Given data:
┄┄┄┄┄┄┄┄┄┄┄┄┄┄┄┄┄┄┄┄
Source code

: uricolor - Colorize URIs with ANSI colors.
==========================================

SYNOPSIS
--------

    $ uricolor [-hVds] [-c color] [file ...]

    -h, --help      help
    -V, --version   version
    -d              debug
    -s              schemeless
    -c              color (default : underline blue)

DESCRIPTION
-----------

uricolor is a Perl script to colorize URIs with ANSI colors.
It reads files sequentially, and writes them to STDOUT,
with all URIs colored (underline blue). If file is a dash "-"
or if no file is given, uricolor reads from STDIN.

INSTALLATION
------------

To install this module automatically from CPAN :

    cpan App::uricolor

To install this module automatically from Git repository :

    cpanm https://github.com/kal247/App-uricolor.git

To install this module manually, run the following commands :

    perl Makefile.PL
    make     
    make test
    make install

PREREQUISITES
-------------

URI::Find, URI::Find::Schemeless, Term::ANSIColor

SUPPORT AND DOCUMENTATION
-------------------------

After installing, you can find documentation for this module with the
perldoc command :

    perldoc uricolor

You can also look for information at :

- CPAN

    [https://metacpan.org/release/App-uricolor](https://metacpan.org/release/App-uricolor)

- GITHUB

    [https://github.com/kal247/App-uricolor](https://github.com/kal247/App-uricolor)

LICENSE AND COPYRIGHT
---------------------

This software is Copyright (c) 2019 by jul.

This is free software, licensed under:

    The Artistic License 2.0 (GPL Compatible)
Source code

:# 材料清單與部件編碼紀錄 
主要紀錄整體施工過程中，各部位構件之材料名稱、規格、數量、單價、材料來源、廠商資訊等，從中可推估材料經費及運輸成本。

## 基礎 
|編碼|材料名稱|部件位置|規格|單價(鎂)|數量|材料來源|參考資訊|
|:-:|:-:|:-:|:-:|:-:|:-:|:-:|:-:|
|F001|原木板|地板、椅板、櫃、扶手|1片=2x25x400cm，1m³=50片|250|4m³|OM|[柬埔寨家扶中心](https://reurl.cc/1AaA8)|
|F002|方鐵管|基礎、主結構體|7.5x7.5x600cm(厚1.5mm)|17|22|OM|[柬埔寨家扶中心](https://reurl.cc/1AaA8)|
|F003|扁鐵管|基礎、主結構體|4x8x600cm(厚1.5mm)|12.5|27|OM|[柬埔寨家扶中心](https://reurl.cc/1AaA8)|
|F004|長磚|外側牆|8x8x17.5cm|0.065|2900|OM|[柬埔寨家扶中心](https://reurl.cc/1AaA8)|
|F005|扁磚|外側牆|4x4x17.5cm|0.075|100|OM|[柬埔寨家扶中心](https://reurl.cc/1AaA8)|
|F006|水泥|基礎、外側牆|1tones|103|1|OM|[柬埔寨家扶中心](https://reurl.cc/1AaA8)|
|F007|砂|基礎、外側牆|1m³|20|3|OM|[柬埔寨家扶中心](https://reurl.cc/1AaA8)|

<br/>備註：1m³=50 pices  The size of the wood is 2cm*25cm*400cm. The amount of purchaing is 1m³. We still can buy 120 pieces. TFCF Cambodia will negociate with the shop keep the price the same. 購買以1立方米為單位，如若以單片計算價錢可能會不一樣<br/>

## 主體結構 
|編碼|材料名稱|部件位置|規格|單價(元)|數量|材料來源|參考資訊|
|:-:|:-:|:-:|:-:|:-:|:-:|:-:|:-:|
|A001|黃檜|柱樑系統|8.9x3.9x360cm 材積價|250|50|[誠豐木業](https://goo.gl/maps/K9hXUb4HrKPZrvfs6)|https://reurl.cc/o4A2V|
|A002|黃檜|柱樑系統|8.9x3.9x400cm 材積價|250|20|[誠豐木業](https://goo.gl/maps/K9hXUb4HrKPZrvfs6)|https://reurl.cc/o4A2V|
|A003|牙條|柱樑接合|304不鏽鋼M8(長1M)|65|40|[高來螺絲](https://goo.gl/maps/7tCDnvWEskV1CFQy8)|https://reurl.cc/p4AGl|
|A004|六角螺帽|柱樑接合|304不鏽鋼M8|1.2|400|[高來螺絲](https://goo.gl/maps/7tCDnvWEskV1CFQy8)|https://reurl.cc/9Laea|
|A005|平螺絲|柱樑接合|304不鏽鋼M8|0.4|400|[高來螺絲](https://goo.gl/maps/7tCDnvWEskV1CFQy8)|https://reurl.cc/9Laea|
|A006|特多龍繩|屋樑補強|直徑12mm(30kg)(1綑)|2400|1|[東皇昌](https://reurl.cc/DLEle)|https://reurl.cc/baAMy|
┄┄┄┄┄┄┄┄┄┄┄┄┄┄┄┄┄┄┄┄
Work request: Collect each line above holding the string "from".

Response:
or if no file is given, uricolor reads from STDIN.
To install this module automatically from CPAN :
To install this module automatically from Git repository :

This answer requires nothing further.